Contributing to a more sustainable future will bring a range of benefits. In the short term you will benefit from enhancement of your CSR credentials, meeting and moving ahead of pressures from regulators and stakeholders and finding efficiency-based cost savings too.

Long term benefits include enhanced stakeholder and investor support, lower risks in your value chain, enhanced brand and reputation, better employee relations and knowing you are doing the right thing for our children and grandchildren.

What steps can we help you take?

We can:

  • work with you to identify priorities and to establish or refine your sustainability agenda.
  • help ensure that you are fully up to speed on current regulatory requirements and keep you abreast of current thinking and wider trends.
  • work with you in identifying actions you can take to help towards a sustainable future and meet your social responsibilities.
  • design and implement management, monitoring and reporting mechanisms, to drive performance and communicate progress.
  • develop and implement sustainability training about the issues, skills and behavioural changes required to address them.

We also work extensively in sustainability R&D, with companies, universities and NGOs and can bring the benefit of this experience to you.

Sustainability and sustainable development are now common phrases, but organisations use many other terms, to describe their approach to environmental and social issues.

Phrases such as Corporate Responsibility (CR), Corporate Social Responsibility (CSR), Corporate Responsibility & Sustainability (CRS) and Corporate Citizenship are commonly used and are often assumed to have a variety of different meanings and emphases. In the financial sector ESG (environmental, social and governance) is used for the evaluation of non-financial performance indicators for corporate behaviour and the future financial performance of companies.
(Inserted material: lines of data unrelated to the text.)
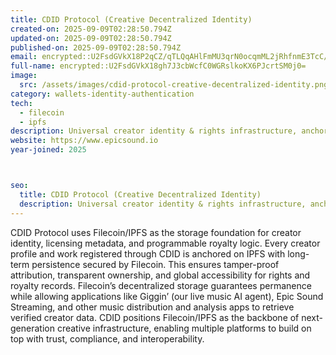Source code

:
 ```yaml
---
title: CDID Protocol (Creative Decentralized Identity)
created-on: 2025-09-09T02:28:50.794Z
updated-on: 2025-09-09T02:28:50.794Z
published-on: 2025-09-09T02:28:50.794Z
email: encrypted::U2FsdGVkX18P2qCZ/qTLQqAHlFmMU3qrN0ocqmML2jRhfnmE3TcC/x+J4V2h9Wpi
full-name: encrypted::U2FsdGVkX18gh7J3cbWcfC0WGRslkoKX6PJcrtSM0j0=
image:
  src: /assets/images/cdid-protocol-creative-decentralized-identity.png
category: wallets-identity-authentication
tech:
  - filecoin
  - ipfs
description: Universal creator identity & rights infrastructure, anchoring metadata and royalties on Filecoin/IPFS. Follow our community updates on IG: @epicsound.beat
website: https://www.epicsound.io
year-joined: 2025



seo:
  title: CDID Protocol (Creative Decentralized Identity)
  description: Universal creator identity & rights infrastructure, anchoring metadata and royalties on Filecoin/IPFS. Follow our community updates on IG: @epicsound.beat
---
```


CDID Protocol uses Filecoin/IPFS as the storage foundation for creator identity, licensing metadata, and programmable royalty logic. Every creator profile and work registered through CDID is anchored on IPFS with long-term persistence secured by Filecoin. This ensures tamper-proof attribution, transparent ownership, and global accessibility for rights and royalty records. Filecoin’s decentralized storage guarantees permanence while allowing applications like Giggin’ (our live music AI agent), Epic Sound Streaming, and other music distribution and analysis apps to retrieve verified creator data. CDID positions Filecoin/IPFS as the backbone of next-generation creative infrastructure, enabling multiple platforms to build on top with trust, compliance, and interoperability.
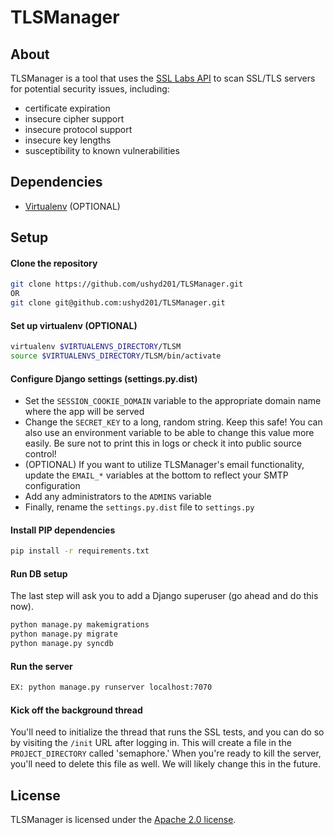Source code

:# TLSManager

## About
TLSManager is a tool that uses the [SSL Labs API][ssllabs] to scan SSL/TLS
servers for potential security issues, including:

- certificate expiration
- insecure cipher support
- insecure protocol support
- insecure key lengths
- susceptibility to known vulnerabilities

## Dependencies
- [Virtualenv][venv] (OPTIONAL)

## Setup

#### Clone the repository
```bash
git clone https://github.com/ushyd201/TLSManager.git
OR
git clone git@github.com:ushyd201/TLSManager.git
```

#### Set up virtualenv (OPTIONAL)
```bash
virtualenv $VIRTUALENVS_DIRECTORY/TLSM
source $VIRTUALENVS_DIRECTORY/TLSM/bin/activate
```

#### Configure Django settings (settings.py.dist)

- Set the `SESSION_COOKIE_DOMAIN` variable to the appropriate domain name
where the app will be served
- Change the `SECRET_KEY` to a long, random string. Keep this safe! You can
also use an environment variable to be able to change this value more
easily. Be sure not to print this in logs or check it into public source
control!
- (OPTIONAL) If you want to utilize TLSManager's email functionality,
update the `EMAIL_*` variables at the bottom to reflect your SMTP
configuration
- Add any administrators to the `ADMINS` variable
- Finally, rename the `settings.py.dist` file to `settings.py`

#### Install PIP dependencies
```bash
pip install -r requirements.txt
```

#### Run DB setup

The last step will ask you to add a Django superuser (go ahead and do this now).

```bash
python manage.py makemigrations
python manage.py migrate
python manage.py syncdb
```

#### Run the server
```bash
EX: python manage.py runserver localhost:7070
```

#### Kick off the background thread

You'll need to initialize the thread that runs the SSL tests, and you can
do so by visiting the `/init` URL after logging in. This will create a file
in the `PROJECT_DIRECTORY` called 'semaphore.' When you're ready to kill the
server, you'll need to delete this file as well. We will likely change this
in the future.


## License

TLSManager is licensed under the [Apache 2.0 license](http://www.apache.org/licenses/LICENSE-2.0).

[ssllabs]: https://www.ssllabs.com/projects/ssllabs-apis/
[venv]: https://pypi.python.org/pypi/virtualenv
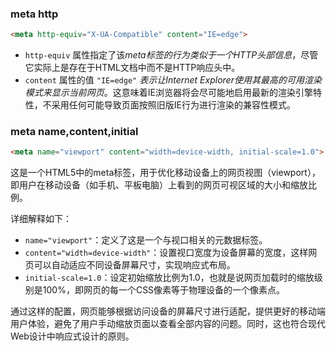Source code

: ### meta http

```html
<meta http-equiv="X-UA-Compatible" content="IE=edge">
```



- `http-equiv` 属性指定了该*meta标签的行为类似于一个HTTP头部信息*，尽管它实际上是存在于HTML文档中而不是HTTP响应头中。
- `content` 属性的值 `"IE=edge"` *表示让Internet Explorer使用其最高的可用渲染模式来显示当前网页*。这意味着IE浏览器将会尽可能地启用最新的渲染引擎特性，不采用任何可能导致页面按照旧版IE行为进行渲染的兼容性模式。

### meta name,content,initial

```html
<meta name="viewport" content="width=device-width, initial-scale=1.0">
```

这是一个HTML5中的meta标签，用于优化移动设备上的网页视图（viewport），即用户在移动设备（如手机、平板电脑）上看到的网页可视区域的大小和缩放比例。

详细解释如下：

- `name="viewport"`：定义了这是一个与视口相关的元数据标签。
- `content="width=device-width"`：设置视口宽度为设备屏幕的宽度，这样网页可以自动适应不同设备屏幕尺寸，实现响应式布局。
- `initial-scale=1.0`：设定初始缩放比例为1.0，也就是说网页加载时的缩放级别是100%，即网页的每一个CSS像素等于物理设备的一个像素点。

通过这样的配置，网页能够根据访问设备的屏幕尺寸进行适配，提供更好的移动端用户体验，避免了用户手动缩放页面以查看全部内容的问题。同时，这也符合现代Web设计中响应式设计的原则。


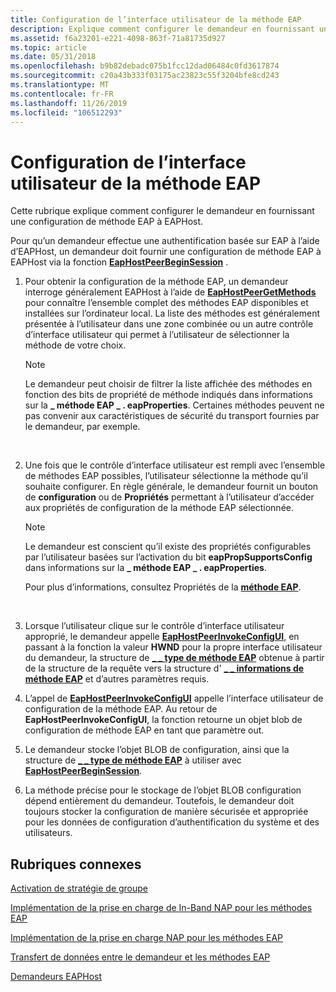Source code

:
 ```yaml
---
title: Configuration de l’interface utilisateur de la méthode EAP
description: Explique comment configurer le demandeur en fournissant une configuration de méthode EAP à EAPHost.
ms.assetid: f6a23201-e221-4098-863f-71a81735d927
ms.topic: article
ms.date: 05/31/2018
ms.openlocfilehash: b9b82debadc075b1fcc12dad06484c0fd3617874
ms.sourcegitcommit: c20a43b333f03175ac23823c55f3204bfe8cd243
ms.translationtype: MT
ms.contentlocale: fr-FR
ms.lasthandoff: 11/26/2019
ms.locfileid: "106512293"
---
```

# <a name="configuring-the-eap-method-user-interface"></a>Configuration de l’interface utilisateur de la méthode EAP

Cette rubrique explique comment configurer le demandeur en fournissant une configuration de méthode EAP à EAPHost.

Pour qu’un demandeur effectue une authentification basée sur EAP à l’aide d’EAPHost, un demandeur doit fournir une configuration de méthode EAP à EAPHost via la fonction [**EapHostPeerBeginSession**](/previous-versions/windows/desktop/api/eappapis/nf-eappapis-eaphostpeerbeginsession) .

1.  Pour obtenir la configuration de la méthode EAP, un demandeur interroge généralement EAPHost à l’aide de [**EapHostPeerGetMethods**](/previous-versions/windows/desktop/api/eaphostpeerconfigapis/nf-eaphostpeerconfigapis-eaphostpeergetmethods) pour connaître l’ensemble complet des méthodes EAP disponibles et installées sur l’ordinateur local. La liste des méthodes est généralement présentée à l’utilisateur dans une zone combinée ou un autre contrôle d’interface utilisateur qui permet à l’utilisateur de sélectionner la méthode de votre choix.
    > [!Note]  
    > Le demandeur peut choisir de filtrer la liste affichée des méthodes en fonction des bits de propriété de méthode indiqués dans informations sur la **\_ méthode EAP \_ . eapProperties**. Certaines méthodes peuvent ne pas convenir aux caractéristiques de sécurité du transport fournies par le demandeur, par exemple.

     

2.  Une fois que le contrôle d’interface utilisateur est rempli avec l’ensemble de méthodes EAP possibles, l’utilisateur sélectionne la méthode qu’il souhaite configurer. En règle générale, le demandeur fournit un bouton de **configuration** ou de **Propriétés** permettant à l’utilisateur d’accéder aux propriétés de configuration de la méthode EAP sélectionnée.
    > [!Note]
    > Le demandeur est conscient qu’il existe des propriétés configurables par l’utilisateur basées sur l’activation du bit **eapPropSupportsConfig** dans informations sur la **\_ méthode EAP \_ . eapProperties**.
    >
    > Pour plus d’informations, consultez Propriétés de la [**méthode EAP**](eap-method-properties.md).

     

3.  Lorsque l’utilisateur clique sur le contrôle d’interface utilisateur approprié, le demandeur appelle [**EapHostPeerInvokeConfigUI**](/previous-versions/windows/desktop/api/eaphostpeerconfigapis/nf-eaphostpeerconfigapis-eaphostpeerinvokeconfigui), en passant à la fonction la valeur **HWND** pour la propre interface utilisateur du demandeur, la structure de [**\_ \_ type de méthode EAP**](/windows/desktop/api/eaptypes/ns-eaptypes-eap_method_type) obtenue à partir de la structure de la requête vers la structure d' [**\_ \_ informations de méthode EAP**](/windows/desktop/api/eaptypes/ns-eaptypes-eap_method_info) et d’autres paramètres requis.
4.  L’appel de [**EapHostPeerInvokeConfigUI**](/previous-versions/windows/desktop/api/eaphostpeerconfigapis/nf-eaphostpeerconfigapis-eaphostpeerinvokeconfigui) appelle l’interface utilisateur de configuration de la méthode EAP. Au retour de **EapHostPeerInvokeConfigUI**, la fonction retourne un objet blob de configuration de méthode EAP en tant que paramètre out.
5.  Le demandeur stocke l’objet BLOB de configuration, ainsi que la structure de [**\_ \_ type de méthode EAP**](/windows/desktop/api/eaptypes/ns-eaptypes-eap_method_type) à utiliser avec [**EapHostPeerBeginSession**](/previous-versions/windows/desktop/api/eappapis/nf-eappapis-eaphostpeerbeginsession).
6.  La méthode précise pour le stockage de l’objet BLOB configuration dépend entièrement du demandeur. Toutefois, le demandeur doit toujours stocker la configuration de manière sécurisée et appropriée pour les données de configuration d’authentification du système et des utilisateurs.

## <a name="related-topics"></a>Rubriques connexes

<dl> <dt>

[Activation de stratégie de groupe](enabling-group-policy.md)
</dt> <dt>

[Implémentation de la prise en charge de In-Band NAP pour les méthodes EAP](enabling-in-band-nap-support.md)
</dt> <dt>

[Implémentation de la prise en charge NAP pour les méthodes EAP](implementing-nap-for-eap-methods.md)
</dt> <dt>

[Transfert de données entre le demandeur et les méthodes EAP](transferring-data-between-the-supplicant-and-eap-methods.md)
</dt> <dt>

[Demandeurs EAPHost](eaphost-supplicants.md)
</dt> </dl>

 

 




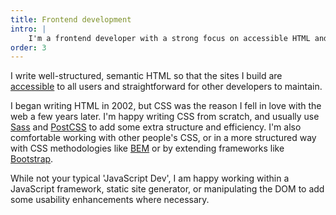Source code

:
 ```yaml
---
title: Frontend development
intro: |
    I'm a frontend developer with a strong focus on accessible HTML and CSS and some JavaScript enhancements to improve usability.
order: 3
---
```


I write well-structured, semantic HTML so that the sites I build are [accessible](/skills/accessibility) to all users and straightforward for other developers to maintain.

I began writing HTML in 2002, but CSS was the reason I fell in love with the web a few years later. I'm happy writing CSS from scratch, and usually use [Sass](https://sass-lang.com/) and [PostCSS](https://postcss.org/) to add some extra structure and efficiency. I'm also comfortable working with other people's CSS, or in a more structured way with CSS methodologies like [BEM](//getbem.com/) or by extending frameworks like [Bootstrap](https://getbootstrap.com/).

While not your typical 'JavaScript Dev', I am happy working within a JavaScript framework, static site generator, or manipulating the DOM to add some usability enhancements where necessary.
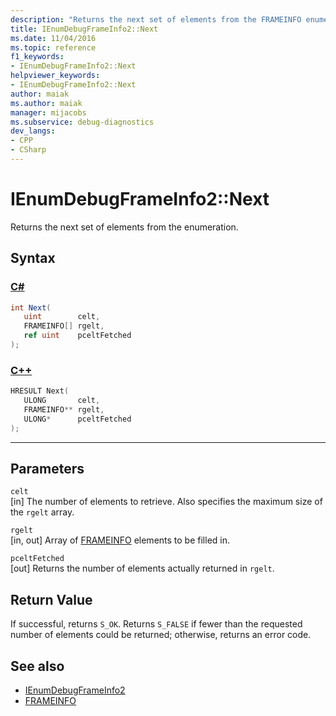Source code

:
 ```yaml
---
description: "Returns the next set of elements from the FRAMEINFO enumeration."
title: IEnumDebugFrameInfo2::Next
ms.date: 11/04/2016
ms.topic: reference
f1_keywords:
- IEnumDebugFrameInfo2::Next
helpviewer_keywords:
- IEnumDebugFrameInfo2::Next
author: maiak
ms.author: maiak
manager: mijacobs
ms.subservice: debug-diagnostics
dev_langs:
- CPP
- CSharp
---
```

# IEnumDebugFrameInfo2::Next

Returns the next set of elements from the enumeration.

## Syntax

### [C#](#tab/csharp)
```csharp
int Next(
   uint        celt,
   FRAMEINFO[] rgelt,
   ref uint    pceltFetched
);
```
### [C++](#tab/cpp)
```cpp
HRESULT Next(
   ULONG       celt,
   FRAMEINFO** rgelt,
   ULONG*      pceltFetched
);
```
---

## Parameters
`celt`\
[in] The number of elements to retrieve. Also specifies the maximum size of the `rgelt` array.

`rgelt`\
[in, out] Array of [FRAMEINFO](../../../extensibility/debugger/reference/frameinfo.md) elements to be filled in.

`pceltFetched`\
[out] Returns the number of elements actually returned in `rgelt`.

## Return Value
 If successful, returns `S_OK`. Returns `S_FALSE` if fewer than the requested number of elements could be returned; otherwise, returns an error code.

## See also
- [IEnumDebugFrameInfo2](../../../extensibility/debugger/reference/ienumdebugframeinfo2.md)
- [FRAMEINFO](../../../extensibility/debugger/reference/frameinfo.md)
Our opinion is that, at their heart, all of these terms refer to the management of environmental and social performance alongside economic performance.

Corporate Social Responsibility is sometimes seen as a softer version of sustainability; perhaps focussed more upon social rather than environmental performance or upon the PR and philanthropic elements of organisational behaviour. However, it can equally support a robust and ambitious set of activities and plans if it is understood as an organisation`s responsibility to perceive and respond to trends, demands, future challenges and opportunities.

Meaningful CSR (or any other such activity) should: be focussed upon core business, address the fundamental dependencies that an organisation relies upon in order to function (resources, energy, a capable workforce, customers able to make purchasing decisions), be able to demonstrate performance applicable to the company as a whole (not just anecdotes and stray examples) and be capable of verification by independent third parties.

In essence therefore, the words that an organisation uses to describe its approach are less important than the way it understands and interprets the implications of environmental and social issues for future activity, demonstrates engagement and interest in the views and desires of stakeholders, displays ambition, understands the value of leadership through individual action and partnership and demonstrates progress over time.